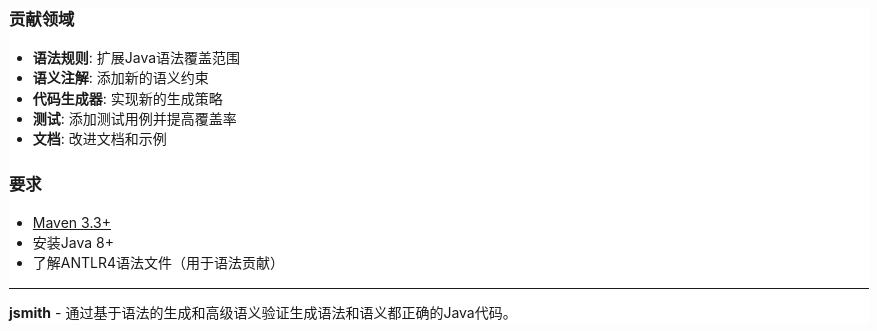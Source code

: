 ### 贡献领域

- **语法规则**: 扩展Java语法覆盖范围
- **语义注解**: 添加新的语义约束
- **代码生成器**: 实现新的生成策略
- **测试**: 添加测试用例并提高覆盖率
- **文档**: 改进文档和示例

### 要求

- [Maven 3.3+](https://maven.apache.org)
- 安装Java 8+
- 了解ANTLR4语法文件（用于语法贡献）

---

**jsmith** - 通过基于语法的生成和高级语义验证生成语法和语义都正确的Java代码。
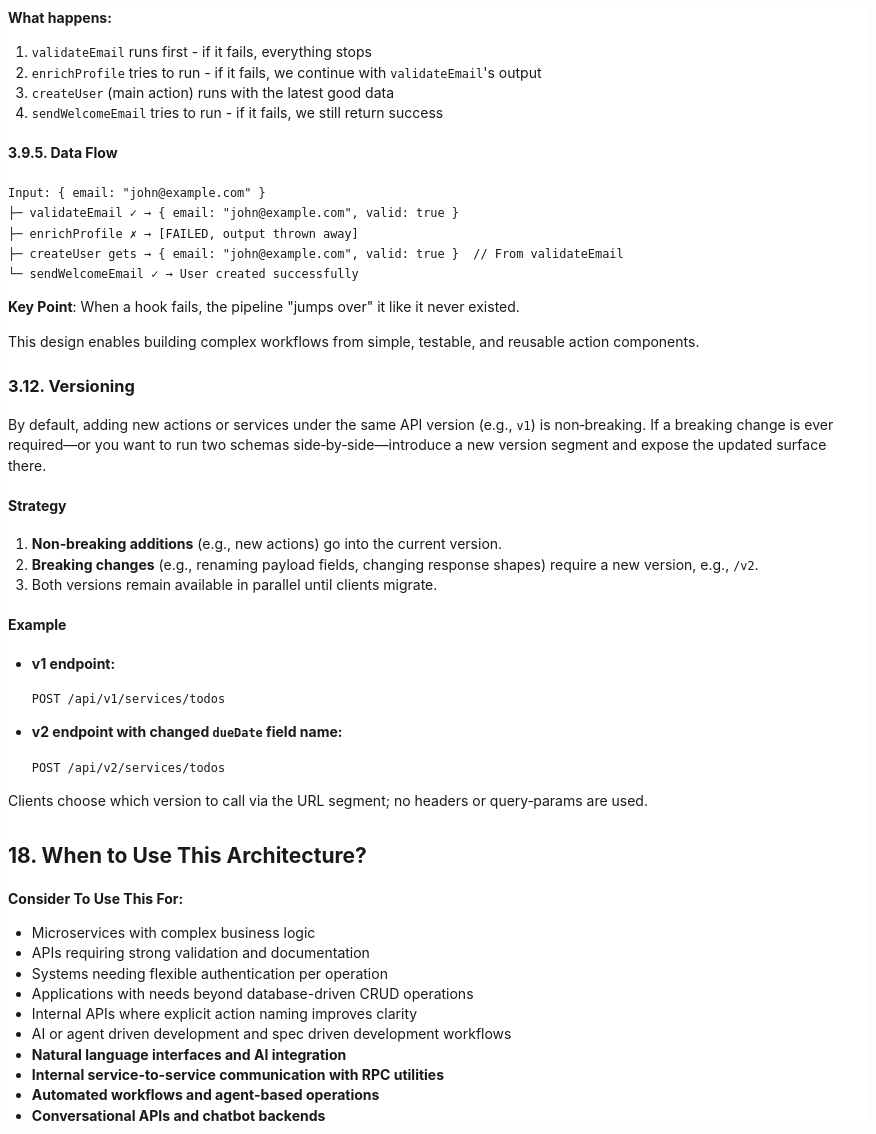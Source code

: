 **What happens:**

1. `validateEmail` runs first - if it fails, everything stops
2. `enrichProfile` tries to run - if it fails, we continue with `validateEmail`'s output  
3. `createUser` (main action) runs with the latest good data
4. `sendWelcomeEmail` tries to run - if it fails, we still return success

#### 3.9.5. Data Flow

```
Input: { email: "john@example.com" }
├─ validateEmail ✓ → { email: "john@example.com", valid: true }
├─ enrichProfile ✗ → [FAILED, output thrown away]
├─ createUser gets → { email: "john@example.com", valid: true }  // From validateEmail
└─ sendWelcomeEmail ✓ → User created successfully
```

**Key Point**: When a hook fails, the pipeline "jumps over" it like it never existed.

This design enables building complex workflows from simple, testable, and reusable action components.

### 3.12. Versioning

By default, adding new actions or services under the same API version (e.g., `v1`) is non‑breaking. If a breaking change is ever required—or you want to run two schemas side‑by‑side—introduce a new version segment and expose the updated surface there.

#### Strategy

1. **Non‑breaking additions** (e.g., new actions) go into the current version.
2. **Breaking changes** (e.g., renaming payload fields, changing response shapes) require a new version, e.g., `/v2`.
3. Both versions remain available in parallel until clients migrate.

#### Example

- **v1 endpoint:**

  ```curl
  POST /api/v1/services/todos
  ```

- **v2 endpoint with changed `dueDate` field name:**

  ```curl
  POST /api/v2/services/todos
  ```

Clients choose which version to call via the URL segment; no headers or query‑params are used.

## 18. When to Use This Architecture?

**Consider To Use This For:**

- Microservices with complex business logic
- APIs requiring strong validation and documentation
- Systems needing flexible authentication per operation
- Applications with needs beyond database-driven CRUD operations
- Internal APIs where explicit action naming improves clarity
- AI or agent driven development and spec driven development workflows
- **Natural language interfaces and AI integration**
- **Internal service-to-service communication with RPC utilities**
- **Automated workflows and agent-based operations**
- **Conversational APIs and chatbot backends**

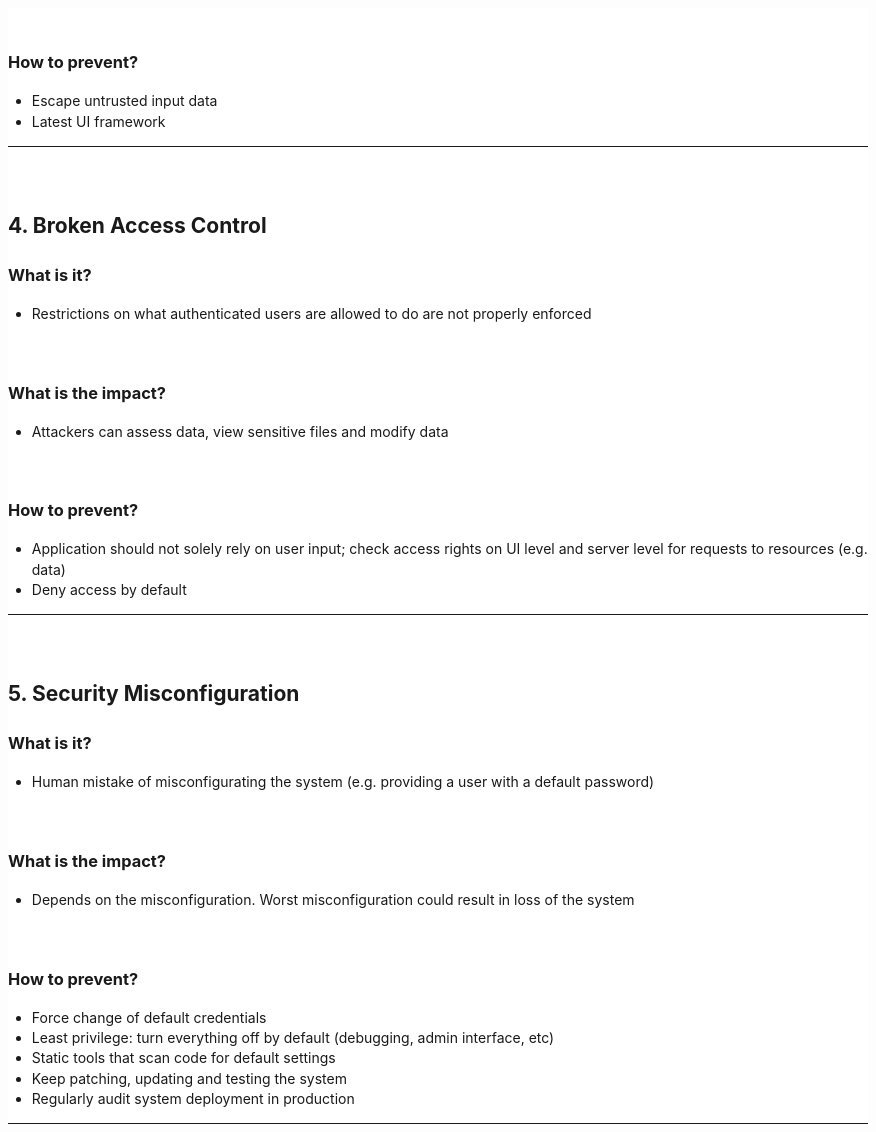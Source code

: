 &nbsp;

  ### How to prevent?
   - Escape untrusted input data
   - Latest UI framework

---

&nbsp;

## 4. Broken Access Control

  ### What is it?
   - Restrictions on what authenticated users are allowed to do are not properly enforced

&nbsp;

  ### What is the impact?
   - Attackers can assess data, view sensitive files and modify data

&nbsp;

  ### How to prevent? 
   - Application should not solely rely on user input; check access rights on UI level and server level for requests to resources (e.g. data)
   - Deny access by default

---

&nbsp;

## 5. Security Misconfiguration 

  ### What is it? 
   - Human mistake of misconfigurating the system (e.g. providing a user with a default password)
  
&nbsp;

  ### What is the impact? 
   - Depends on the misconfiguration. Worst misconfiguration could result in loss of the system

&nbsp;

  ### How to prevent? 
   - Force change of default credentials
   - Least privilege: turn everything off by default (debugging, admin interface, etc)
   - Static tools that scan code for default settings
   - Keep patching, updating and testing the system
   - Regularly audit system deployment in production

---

☆ ☆ ☆ ☆ ☆

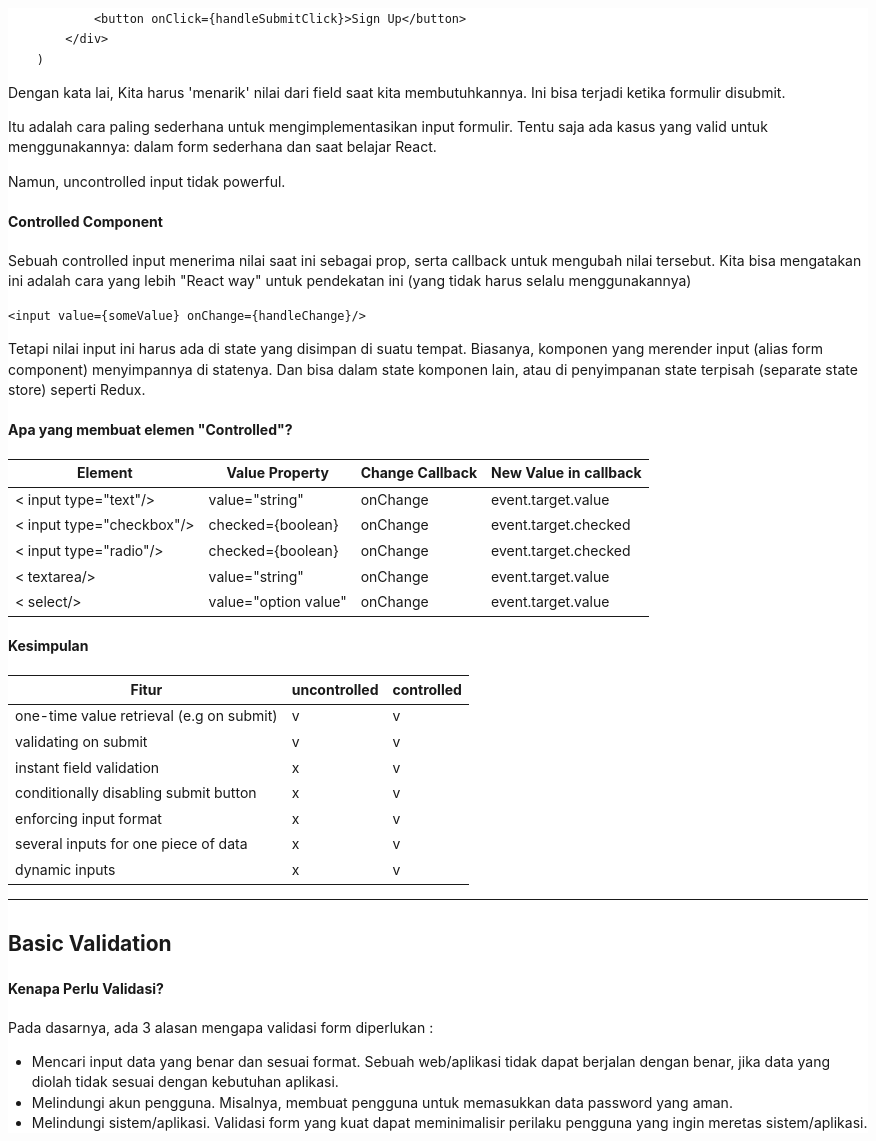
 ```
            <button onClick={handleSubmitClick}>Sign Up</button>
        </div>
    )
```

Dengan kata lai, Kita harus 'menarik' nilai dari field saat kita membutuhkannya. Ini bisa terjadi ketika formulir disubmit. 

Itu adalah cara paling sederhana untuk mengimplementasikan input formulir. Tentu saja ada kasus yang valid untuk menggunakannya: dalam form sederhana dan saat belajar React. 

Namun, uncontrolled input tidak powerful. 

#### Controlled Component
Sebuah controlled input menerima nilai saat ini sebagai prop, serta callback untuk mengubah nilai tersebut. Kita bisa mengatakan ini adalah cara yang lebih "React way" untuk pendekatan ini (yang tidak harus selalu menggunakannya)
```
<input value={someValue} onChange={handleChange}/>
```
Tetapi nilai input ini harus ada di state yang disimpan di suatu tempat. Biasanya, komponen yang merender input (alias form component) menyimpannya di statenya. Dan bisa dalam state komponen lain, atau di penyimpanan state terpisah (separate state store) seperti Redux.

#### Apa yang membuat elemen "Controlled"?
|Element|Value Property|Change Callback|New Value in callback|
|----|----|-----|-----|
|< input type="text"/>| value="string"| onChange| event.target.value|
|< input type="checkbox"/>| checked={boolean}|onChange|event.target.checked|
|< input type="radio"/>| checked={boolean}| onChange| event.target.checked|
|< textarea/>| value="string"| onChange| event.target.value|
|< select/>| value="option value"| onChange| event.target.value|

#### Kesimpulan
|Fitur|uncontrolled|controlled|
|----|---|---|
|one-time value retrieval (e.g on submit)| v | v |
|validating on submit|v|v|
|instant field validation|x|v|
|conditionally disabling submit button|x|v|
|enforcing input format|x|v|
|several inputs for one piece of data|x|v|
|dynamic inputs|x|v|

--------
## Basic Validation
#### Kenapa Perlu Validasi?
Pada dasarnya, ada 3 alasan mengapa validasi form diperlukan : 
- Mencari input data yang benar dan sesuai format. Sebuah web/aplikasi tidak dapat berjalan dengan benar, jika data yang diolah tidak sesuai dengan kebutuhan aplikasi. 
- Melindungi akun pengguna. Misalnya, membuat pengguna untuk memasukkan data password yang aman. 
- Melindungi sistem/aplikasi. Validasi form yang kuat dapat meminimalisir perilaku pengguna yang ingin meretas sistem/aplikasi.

☆ ☆ ☆ ☆ ☆

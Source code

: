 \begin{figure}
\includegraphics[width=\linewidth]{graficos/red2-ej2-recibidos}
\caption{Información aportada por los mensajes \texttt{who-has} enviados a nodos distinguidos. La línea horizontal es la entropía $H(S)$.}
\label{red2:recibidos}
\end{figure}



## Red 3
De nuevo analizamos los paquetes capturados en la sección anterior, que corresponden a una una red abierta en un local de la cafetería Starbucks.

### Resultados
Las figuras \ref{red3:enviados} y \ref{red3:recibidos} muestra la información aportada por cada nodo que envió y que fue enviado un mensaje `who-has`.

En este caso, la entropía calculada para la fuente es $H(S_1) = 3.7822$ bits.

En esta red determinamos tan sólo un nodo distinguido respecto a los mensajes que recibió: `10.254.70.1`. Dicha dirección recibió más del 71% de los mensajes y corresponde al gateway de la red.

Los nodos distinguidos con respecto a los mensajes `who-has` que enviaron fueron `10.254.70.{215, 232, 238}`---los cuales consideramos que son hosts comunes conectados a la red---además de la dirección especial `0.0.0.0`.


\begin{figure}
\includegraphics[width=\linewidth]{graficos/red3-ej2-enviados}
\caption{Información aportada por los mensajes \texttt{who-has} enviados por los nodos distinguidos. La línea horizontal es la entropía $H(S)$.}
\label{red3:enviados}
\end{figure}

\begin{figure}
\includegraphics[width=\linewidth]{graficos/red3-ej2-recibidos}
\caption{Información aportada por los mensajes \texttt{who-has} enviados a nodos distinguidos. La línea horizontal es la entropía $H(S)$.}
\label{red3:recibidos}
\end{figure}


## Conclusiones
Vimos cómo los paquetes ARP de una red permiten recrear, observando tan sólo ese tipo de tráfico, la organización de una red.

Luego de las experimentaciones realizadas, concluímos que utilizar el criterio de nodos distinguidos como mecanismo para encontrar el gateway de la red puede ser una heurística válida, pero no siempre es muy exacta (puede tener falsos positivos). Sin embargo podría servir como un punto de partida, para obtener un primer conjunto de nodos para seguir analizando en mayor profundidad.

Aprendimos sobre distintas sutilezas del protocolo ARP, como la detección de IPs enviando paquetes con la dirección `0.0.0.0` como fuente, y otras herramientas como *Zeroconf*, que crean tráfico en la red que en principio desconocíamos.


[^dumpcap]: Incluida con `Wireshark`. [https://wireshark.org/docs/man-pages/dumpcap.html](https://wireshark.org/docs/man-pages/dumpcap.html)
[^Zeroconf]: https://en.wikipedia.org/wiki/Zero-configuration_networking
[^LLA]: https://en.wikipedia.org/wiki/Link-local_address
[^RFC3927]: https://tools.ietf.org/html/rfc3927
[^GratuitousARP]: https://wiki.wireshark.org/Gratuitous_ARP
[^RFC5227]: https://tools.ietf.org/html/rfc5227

☆ ☆ ☆ ☆ ☆

* **Exercise directions**: Reproduce the listing above from the line that holds "- **测试**: 添加测试用例并提高覆盖率" through the line that holds "- APIs requiring", both included, with the pictures left out.

* **Exercise solution**:
- **测试**: 添加测试用例并提高覆盖率
- **文档**: 改进文档和示例

### 要求

- [Maven 3.3+](https://maven.apache.org)
- 安装Java 8+
- 了解ANTLR4语法文件（用于语法贡献）

---

**jsmith** - 通过基于语法的生成和高级语义验证生成语法和语义都正确的Java代码。
Source code

: **What happens:**

1. `validateEmail` runs first - if it fails, everything stops
2. `enrichProfile` tries to run - if it fails, we continue with `validateEmail`'s output  
3. `createUser` (main action) runs with the latest good data
4. `sendWelcomeEmail` tries to run - if it fails, we still return success

#### 3.9.5. Data Flow

```
Input: { email: "john@example.com" }
├─ validateEmail ✓ → { email: "john@example.com", valid: true }
├─ enrichProfile ✗ → [FAILED, output thrown away]
├─ createUser gets → { email: "john@example.com", valid: true }  // From validateEmail
└─ sendWelcomeEmail ✓ → User created successfully
```

**Key Point**: When a hook fails, the pipeline "jumps over" it like it never existed.

This design enables building complex workflows from simple, testable, and reusable action components.

### 3.12. Versioning

By default, adding new actions or services under the same API version (e.g., `v1`) is non‑breaking. If a breaking change is ever required—or you want to run two schemas side‑by‑side—introduce a new version segment and expose the updated surface there.

#### Strategy

1. **Non‑breaking additions** (e.g., new actions) go into the current version.
2. **Breaking changes** (e.g., renaming payload fields, changing response shapes) require a new version, e.g., `/v2`.
3. Both versions remain available in parallel until clients migrate.

#### Example

- **v1 endpoint:**

  ```curl
  POST /api/v1/services/todos
  ```

- **v2 endpoint with changed `dueDate` field name:**

  ```curl
  POST /api/v2/services/todos
  ```

Clients choose which version to call via the URL segment; no headers or query‑params are used.

## 18. When to Use This Architecture?

**Consider To Use This For:**

- Microservices with complex business logic
- APIs requiring strong validation and documentation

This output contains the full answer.